- Task instructions -
Would you reproduce each line below exactly, leaving every picture out?
***** Information provided
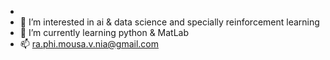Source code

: -
- 👀 I’m interested in ai & data science and specially reinforcement learning
- 🌱 I’m currently learning python & MatLab
- 📫 ra.phi.mousa.v.nia@gmail.com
**********
- Response to the exercise -
Source code

: -
- 👀 I’m interested in ai & data science and specially reinforcement learning
- 🌱 I’m currently learning python & MatLab
- 📫 ra.phi.mousa.v.nia@gmail.com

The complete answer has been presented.